Топили нашу комнату дровами. В углу стояла большая круглая печка. (Потом, в шестидесятых годах, все печки разобрали, когда провели паровое отопление). Летом папа брал с работы грузовую машину; и мы отправлялись на дровяной склад покупать дрова на зиму. Затем привозили их во двор, распиливали и относили в наш сарай. Во дворе находились двухэтажные бараки, где у каждого квартиросъёмщика был свой дровяной сарай. Зимой отец учил меня колоть дрова.

Я не был подарком и иногда доводил отца своим упрямством. Когда я учился в третьем или в четвёртом классе, папа купил и принёс новое радио.

Он снял со стены военную черную блокадную тарелку и повесил новый радиоприемник. Папа пришёл с работы очень уставшим и попросил, чтобы радио работало тихо. Я отца не послушал. Мне очень хотелось сделать максимальный звук, поэтому и крутился вокруг радио, каждый раз понемногу добавляя громкость. Отец подошёл и один раз уменьшил звук. Потом второй раз, потом третий. На четвёртый раз, он, не говоря ни слова, снял приемник со стены и сильным ударом разбил его об стенку. Радио разлетелось вдребезги.

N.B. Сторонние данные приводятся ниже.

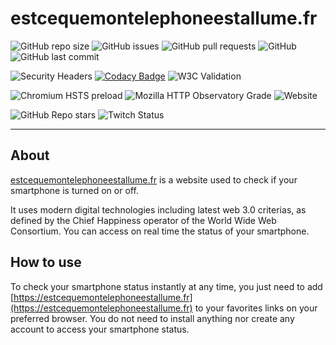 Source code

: # estcequemontelephoneestallume.fr

![GitHub repo size](https://img.shields.io/github/repo-size/MrStanDu33/estcequemontelephoneestallume.fr)
![GitHub issues](https://img.shields.io/github/issues-raw/MrStanDu33/estcequemontelephoneestallume.fr)
![GitHub pull requests](https://img.shields.io/github/issues-pr/MrStanDu33/estcequemontelephoneestallume.fr)
![GitHub](https://img.shields.io/github/license/MrStanDu33/estcequemontelephoneestallume.fr)
![GitHub last commit](https://img.shields.io/github/last-commit/MrStanDu33/estcequemontelephoneestallume.fr)

![Security Headers](https://img.shields.io/security-headers?url=https%3A%2F%2Festcequemontelephoneestallume.fr)
[![Codacy Badge](https://app.codacy.com/project/badge/Grade/0eaa4c279ebb484597ba3e1c3d2f6f1d)](https://www.codacy.com/gh/MrStanDu33/estcequemontelephoneestallume.fr/dashboard?utm_source=github.com&utm_medium=referral&utm_content=MrStanDu33/estcequemontelephoneestallume.fr&utm_campaign=Badge_Grade)
![W3C Validation](https://img.shields.io/w3c-validation/default?targetUrl=https%3A%2F%2Festcequemontelephoneestallume.fr%2Findex.html)

![Chromium HSTS preload](https://img.shields.io/hsts/preload/estcequemontelephoneestallume.fr)
![Mozilla HTTP Observatory Grade](https://img.shields.io/mozilla-observatory/grade/estcequemontelephoneestallume.fr?publish)
![Website](https://img.shields.io/website?down_color=red&down_message=offline&up_color=green&up_message=online&url=https%3A%2F%2Festcequemontelephoneestallume.fr)

![GitHub Repo stars](https://img.shields.io/github/stars/MrStanDu33/estcequemontelephoneestallume.fr?style=social)
![Twitch Status](https://img.shields.io/twitch/status/MrStanDu33?style=social)

---

## About

[estcequemontelephoneestallume.fr](https://estcequemontelephoneestallume.fr) is a website used to check if your smartphone is turned on or off.

It uses modern digital technologies including latest web 3.0 criterias, as defined by the Chief Happiness operator of the World Wide Web Consortium. You can access on real time the status of your smartphone.

## How to use

To check your smartphone status instantly at any time, you just need to add [https://estcequemontelephoneestallume.fr](https://estcequemontelephoneestallume.fr) to your favorites links on your preferred browser. You do not need to install anything nor create any account to access your smartphone status.
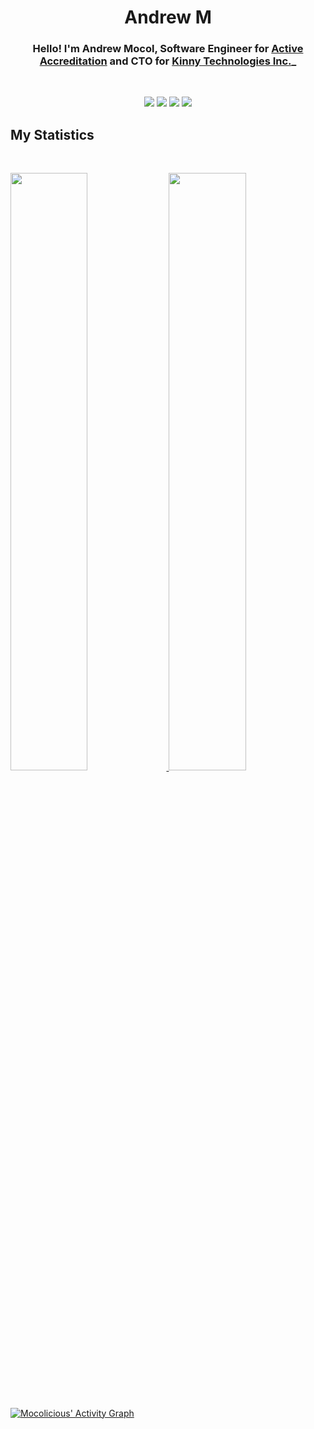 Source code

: <h1 align="center">
  <b>Andrew M</b>
</h1>

<h3 style="text-align:center;">
Hello! I'm Andrew Mocol, Software Engineer for <a href="https://activeaccreditation.com">Active Accreditation</a> and CTO for <a href="https://kinny.io">Kinny Technologies Inc.</a>_
</h3>

<br>

<p>
<div align="center">
  <img src="https://img.shields.io/badge/.NET-5C2D91?style=for-the-badge&logo=.net&logoColor=white">
  <img src="https://img.shields.io/badge/Microsoft%20SQL%20Sever-CC2927?style=for-the-badge&logo=microsoft%20sql%20server&logoColor=white">
  <img src="https://img.shields.io/badge/Ethereum-3C3C3D?style=for-the-badge&logo=Ethereum&logoColor=white">
  <img src="https://img.shields.io/badge/Solana%20Program%20Library-black?style=for-the-badge">
</div>
</p>

## My Statistics

<br/>
<p align="left">
  <a href="https://github.com/mocolicious/">
    <img width="49.5%" src="https://github-readme-stats-git-masterrstaa-rickstaa.vercel.app/api?username=mocolicious&show_icons=true&theme=gruvbox&hide_border=true" />
    <img width="49.5%" src="https://github-readme-streak-stats.herokuapp.com/?user=mocolicious&theme=gruvbox&hide_border=true" />
  </a>
</p>
<br>

[![Mocolicious' Activity Graph](https://github-readme-activity-graph.cyclic.app/graph?username=mocolicious&custom_title=Mocolicious's%20Contribution%20Graph&theme=gruvbox&bg_color=282828&hide_border=true&line=d1a01f&point=c58545)]([https://github.com/mocolicious/])
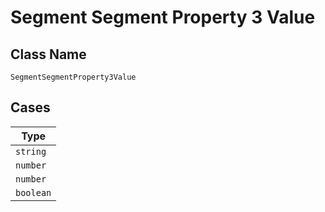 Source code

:
# Segment Segment Property 3 Value

## Class Name

`SegmentSegmentProperty3Value`

## Cases

| Type |
|  --- |
| `string` |
| `number` |
| `number` |
| `boolean` |

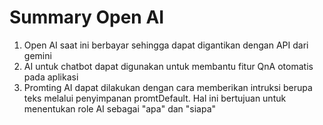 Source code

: # Summary Open AI

1. Open AI saat ini berbayar sehingga dapat digantikan dengan API dari gemini 
2. AI untuk chatbot dapat digunakan untuk membantu fitur QnA otomatis pada aplikasi
3. Promting AI dapat dilakukan dengan cara memberikan intruksi berupa teks melalui penyimpanan promtDefault. Hal ini bertujuan untuk menentukan role AI sebagai "apa" dan "siapa" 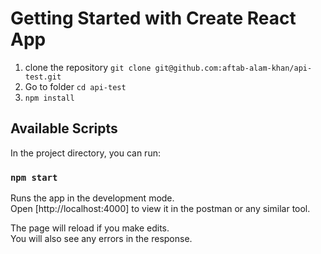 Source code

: # Getting Started with Create React App

1. clone the repository `git clone git@github.com:aftab-alam-khan/api-test.git`
1. Go to folder `cd api-test` 
1. `npm install`

## Available Scripts

In the project directory, you can run:

### `npm start`

Runs the app in the development mode.\
Open [http://localhost:4000] to view it in the postman or any similar tool.

The page will reload if you make edits.\
You will also see any errors in the response.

Мы долгое время после того жили без радио... в тишине.

Я очень жаловал зиму. Мне нравилось скользить на скоростных коньках по беговой дорожке стадиона. Снег в лицо. Ты идёшь с сумасшедшей скоростью и проскакиваешь стометровку за стометровкой. Лёд хрустит под коньками, особенно здорово на поворотах. В 28 градусов мороза отменялись уроки, а я бежал на стадион, на каток. Все ученики ждали этих — 28 градусов, чтобы не идти в школу.

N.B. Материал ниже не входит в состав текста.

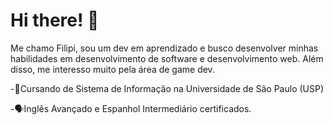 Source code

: # Hi there! 👋

Me chamo Filipi, sou um dev em aprendizado e busco desenvolver minhas habilidades em desenvolvimento de software e desenvolvimento web. Além disso, me interesso muito pela área de game dev.

-📓Cursando de Sistema de Informação na Universidade de São Paulo (USP)

-🗣️Inglês Avançado e Espanhol Intermediário certificados.

<!--
**filipi-r/filipi-r** is a ✨ _special_ ✨ repository because its `README.md` (this file) appears on your GitHub profile.

Here are some ideas to get you started:

- 🔭 I’m currently working on ...
- 🌱 I’m currently learning ...
- 👯 I’m looking to collaborate on ...
- 🤔 I’m looking for help with ...
- 💬 Ask me about ...
- 📫 How to reach me: ...
- 😄 Pronouns: ...
- ⚡ Fun fact: ...
-->
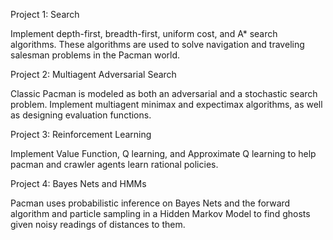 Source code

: Project 1: Search

Implement depth-first, breadth-first, uniform cost, and A* search algorithms. These algorithms are used to solve navigation and traveling salesman problems in the Pacman world.

Project 2: Multiagent Adversarial Search

Classic Pacman is modeled as both an adversarial and a stochastic search problem. Implement multiagent minimax and expectimax algorithms, as well as designing evaluation functions.

Project 3: Reinforcement Learning

Implement Value Function, Q learning, and Approximate Q learning to help pacman and crawler agents learn rational policies.

Project 4: Bayes Nets and HMMs

Pacman uses probabilistic inference on Bayes Nets and the forward algorithm and particle sampling in a Hidden Markov Model to find ghosts given noisy readings of distances to them.
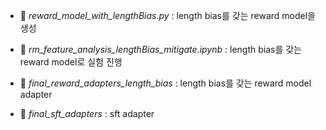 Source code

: - 📄 _reward_model_with_lengthBias.py_ : length bias를 갖는 reward model을 생성
- 📄 _rm_feature_analysis_lengthBias_mitigate.ipynb_ : length bias를 갖는 reward model로 실험 진행

- 📁 _final_reward_adapters_length_bias_ : length bias를 갖는 reward model adapter
- 📁 _final_sft_adapters_ : sft adapter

Мы жили в одной комнате вчетвером. Папа, мама, мой брат и я. У родителей была большая кровать за шкафом. Нам с братом ставили на ночь две раскладушки. Телевизора у нас никогда не было.

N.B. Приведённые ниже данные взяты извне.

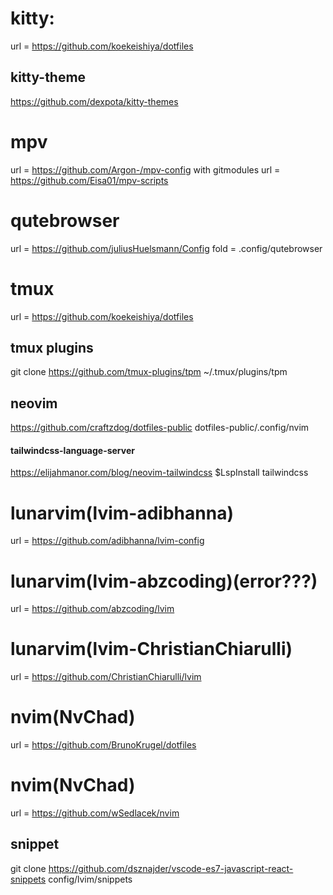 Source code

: # kitty:
  url = https://github.com/koekeishiya/dotfiles
## kitty-theme
  https://github.com/dexpota/kitty-themes

# mpv
  url = https://github.com/Argon-/mpv-config with gitmodules
  url = https://github.com/Eisa01/mpv-scripts

# qutebrowser
  url = https://github.com/juliusHuelsmann/Config 
  fold = .config/qutebrowser

# tmux
  url = https://github.com/koekeishiya/dotfiles

## tmux plugins
  git clone https://github.com/tmux-plugins/tpm ~/.tmux/plugins/tpm

## neovim
  https://github.com/craftzdog/dotfiles-public
  dotfiles-public/.config/nvim
#### tailwindcss-language-server
  https://elijahmanor.com/blog/neovim-tailwindcss
  $LspInstall tailwindcss

# lunarvim(lvim-adibhanna)
  url = https://github.com/adibhanna/lvim-config

# lunarvim(lvim-abzcoding)(error???)
  url = https://github.com/abzcoding/lvim

# lunarvim(lvim-ChristianChiarulli)
  url = https://github.com/ChristianChiarulli/lvim

# nvim(NvChad)
  url = https://github.com/BrunoKrugel/dotfiles

# nvim(NvChad)
  url = https://github.com/wSedlacek/nvim

## snippet
  git clone https://github.com/dsznajder/vscode-es7-javascript-react-snippets config/lvim/snippets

Родители считали, что наличие телевизора мешает учёбе и нормальному общению в семье. Посредине стоял большой стол. По вечерам мы занимались все вместе, сидя за этим столом. Каждый знал «свою сторону» и занимался своим делом. Мама готовилась к музыкальным занятиям. Папа писал книги. Боря сидел над своими институтскими работами. Я готовил школьные уроки. Жили мы дружно и в согласии. Каждый час папа объявлял перерыв и мама садилась за пианино. Она играла и пела. Она великолепно играла, у неё был хороший голос. Мама как будто срасталась с инструментом, он становился её неотъемлемой частью. Она преображалась, когда играла, и начинала жить игрой. Когда мама играла, отец всегда влюблено смотрел на неё. Мама снисходительно принимала взгляды отца. Это было её царство. Я по сигналу мамы переворачивал страницы нот. Иногда мы пели все вместе. Если отец пытался нам помочь и подпевал, на него все сразу набрасывались за то, что он мешает людям петь. У отца было больше энтузиазма, чем голоса и слуха.